Le demandeur doit prouver les faits générateurs de son droit, et il appartient ensuite au défendeur de démontrer l’extinction ou la modification de ce droit. L’assurée a payé ses primes mensuelles, tandis que l’assureur n’a pas versé l’indemnité prévue. 

Ayant établi sa preuve, le fardeau de l’assureur est de prouver que le droit de l’assurée a été éteint dans les règles. Or, aucune preuve n’est soumise sur l’acceptation de la demanderesse de l’annulation du contrat. 

L’assureur soutient qu’il est légitime de détruire une police résiliée sans autorisation depuis plus de 15 ans. Sa preuve repose sur une microfiche illisible et le témoignage de l’employée de l’assureur. 

Le tribunal souligne que ce témoignage a été dicté par les questions très orientées du procureur de la défenderesse, ce qui lui enlève toute valeur probante. De plus, le témoignage a été l’objet d’un long exposé d’hypothèses impossibles à vérifier, ajoute le juge Bouchard. 

Il ne revenait pas à l’assurée de saisir les indices, comme l’absence de certificat de prise en charge du contrat, lui permettant de conclure que la police avait été annulée à son insu. Comme la demanderesse n’a pas autorisé l’annulation et n’a pas signé de document à cet effet, le tribunal conclut que la police a été annulée illégalement et que Manuvie doit assumer ses responsabilités. 

L’indemnité à payer 

La jurisprudence expose qu’il existe trois méthodes de calcul du préjudice moral en droit civil québécois. Les dommages accordés peuvent couvrir non seulement la perte pécuniaire, mais aussi le dommage moral, tels que le sentiment d’insécurité, la crainte de manquer d’argent, l’inquiétude, etc. 

Le tribunal n’a aucune raison de ne pas prêter foi au témoignage de la demanderesse, livré avec sobriété et sincérité. La somme réclamée lui est accordée, comme elle paraît raisonnable et justifiée dans les circonstances. 

Sur le montant du capital à échéance du contrat, le tribunal déduit la somme des primes que l’assurée n’a pas payée, soit 16 691,50 $. Il lui accorde donc une somme de 179 648,85 $, auquel il ajoute un montant supplémentaire de 20 000 $ pour les troubles, ennuis et inconvénients subis. 

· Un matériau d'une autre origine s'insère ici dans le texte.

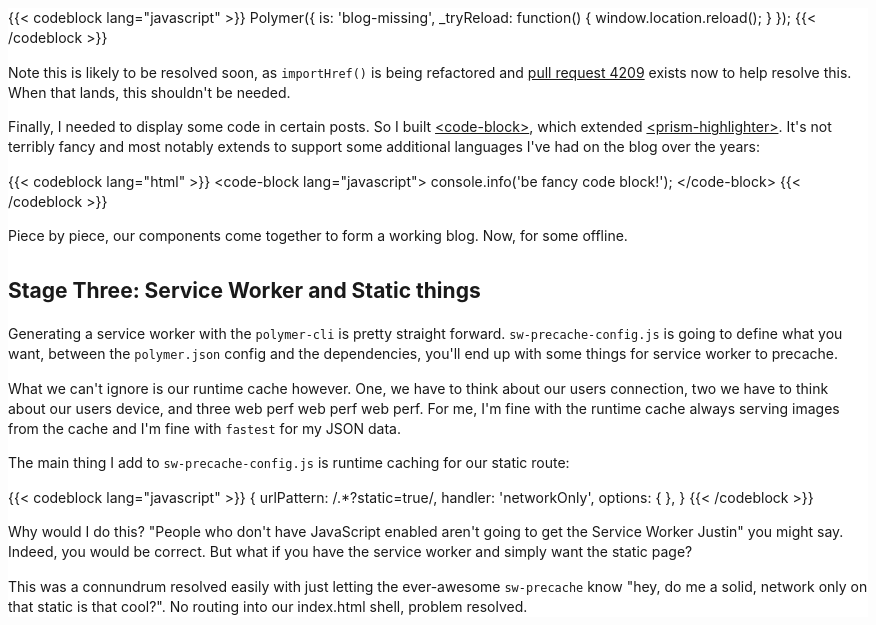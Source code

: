 {{< codeblock lang="javascript" >}}
Polymer({
  is: 'blog-missing',
  _tryReload: function() {
    window.location.reload();
  }
});
{{< /codeblock >}}

Note this is likely to be resolved soon, as `importHref()` is being refactored and [pull request 4209](https://github.com/Polymer/polymer/pull/4209) exists now to help resolve this. When that lands, this shouldn't be needed.

Finally, I needed to display some code in certain posts. So I built [&lt;code-block&gt;](https://github.com/justinribeiro/blog-pwa/blob/master/app/src/code-block.html), which extended [&lt;prism-highlighter&gt;](https://github.com/PolymerElements/prism-element). It's not terribly fancy and most notably extends to support some additional languages I've had on the blog over the years:

{{< codeblock lang="html" >}}
&lt;code-block lang=&quot;javascript&quot;&gt;
  console.info(&#039;be fancy code block!&#039;);
&lt;/code-block&gt;
{{< /codeblock >}}

Piece by piece, our components come together to form a working blog. Now, for some offline.

## Stage Three: Service Worker and Static things

Generating a service worker with the `polymer-cli` is pretty straight forward. `sw-precache-config.js` is going to define what you want, between the `polymer.json` config and the dependencies, you'll end up with some things for service worker to precache.

What we can't ignore is our runtime cache however. One, we have to think about our users connection, two we have to think about our users device, and three web perf web perf web perf. For me, I'm fine with the runtime cache always serving images from the cache and I'm fine with `fastest` for my JSON data. 

The main thing I add to `sw-precache-config.js` is runtime caching for our static route:

{{< codeblock lang="javascript" >}}
{
  urlPattern: /.*\?static\=true/,
  handler: 'networkOnly',
  options: { },
}
{{< /codeblock >}}

Why would I do this? "People who don't have JavaScript enabled aren't going to get the Service Worker Justin" you might say. Indeed, you would be correct. But what if you have the service worker and simply want the static page?

This was a connundrum resolved easily with just letting the ever-awesome `sw-precache` know "hey, do me a solid, network only on that static is that cool?". No routing into our index.html shell, problem resolved.
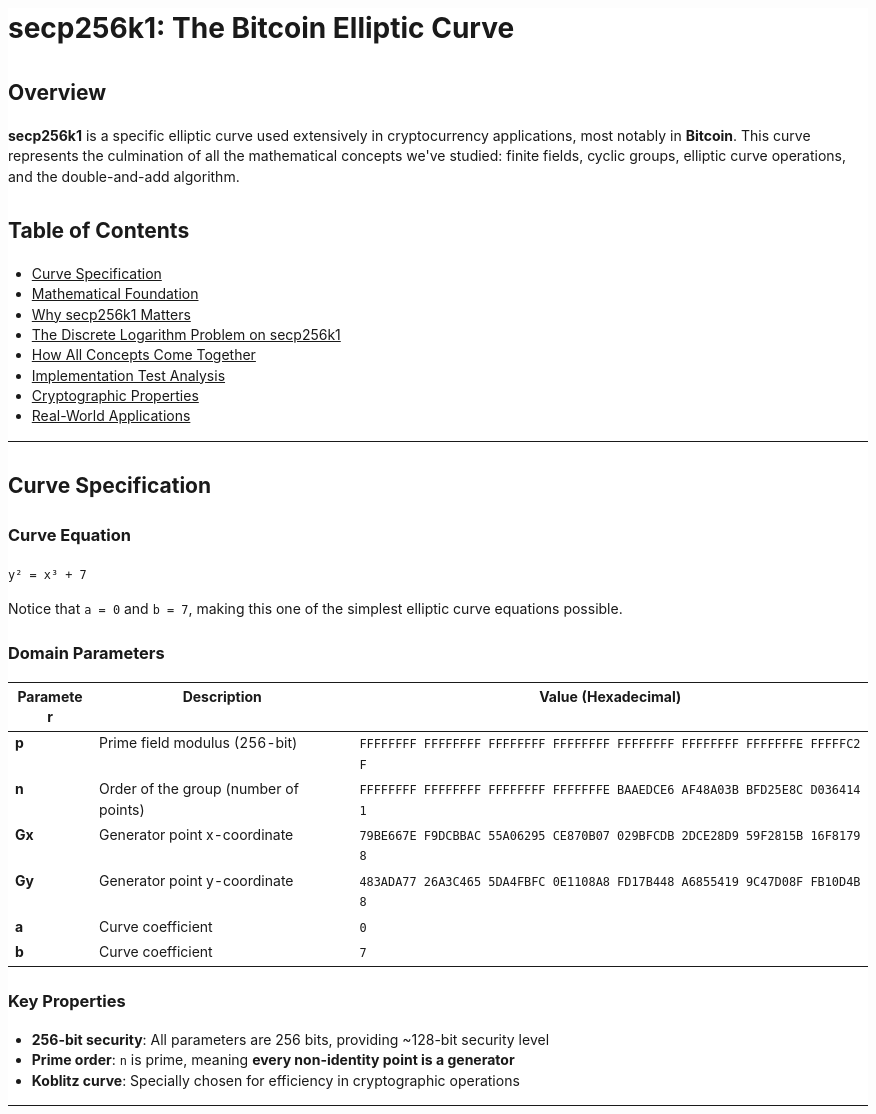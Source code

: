 # secp256k1: The Bitcoin Elliptic Curve

## Overview

**secp256k1** is a specific elliptic curve used extensively in cryptocurrency applications, most notably in **Bitcoin**. This curve represents the culmination of all the mathematical concepts we've studied: finite fields, cyclic groups, elliptic curve operations, and the double-and-add algorithm.

## Table of Contents

- [Curve Specification](#curve-specification)
- [Mathematical Foundation](#mathematical-foundation)
- [Why secp256k1 Matters](#why-secp256k1-matters)
- [The Discrete Logarithm Problem on secp256k1](#the-discrete-logarithm-problem-on-secp256k1)
- [How All Concepts Come Together](#how-all-concepts-come-together)
- [Implementation Test Analysis](#implementation-test-analysis)
- [Cryptographic Properties](#cryptographic-properties)
- [Real-World Applications](#real-world-applications)

---

## Curve Specification

### Curve Equation

```
y² = x³ + 7
```

Notice that `a = 0` and `b = 7`, making this one of the simplest elliptic curve equations possible.

### Domain Parameters

| Parameter | Description | Value (Hexadecimal) |
|-----------|-------------|---------------------|
| **p** | Prime field modulus (256-bit) | `FFFFFFFF FFFFFFFF FFFFFFFF FFFFFFFF FFFFFFFF FFFFFFFF FFFFFFFE FFFFFC2F` |
| **n** | Order of the group (number of points) | `FFFFFFFF FFFFFFFF FFFFFFFF FFFFFFFE BAAEDCE6 AF48A03B BFD25E8C D0364141` |
| **Gx** | Generator point x-coordinate | `79BE667E F9DCBBAC 55A06295 CE870B07 029BFCDB 2DCE28D9 59F2815B 16F81798` |
| **Gy** | Generator point y-coordinate | `483ADA77 26A3C465 5DA4FBFC 0E1108A8 FD17B448 A6855419 9C47D08F FB10D4B8` |
| **a** | Curve coefficient | `0` |
| **b** | Curve coefficient | `7` |

### Key Properties

- **256-bit security**: All parameters are 256 bits, providing ~128-bit security level
- **Prime order**: `n` is prime, meaning **every non-identity point is a generator**
- **Koblitz curve**: Specially chosen for efficiency in cryptographic operations

---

S’ajoutent à cela les intérêts au taux légal à compter de l’assignation, et majorés de l’indemnité additionnelle prévue au Code civil. L’assureur devra payer les frais de justice. 

Contacté par le Portail de l’assurance, l’avocat de la demanderesse, Jean-François Côté, du cabinet d’avocats Labadie Carrier Guay, confirme que le délai d’appel est échu et que l’assureur ne poursuivra pas le litige.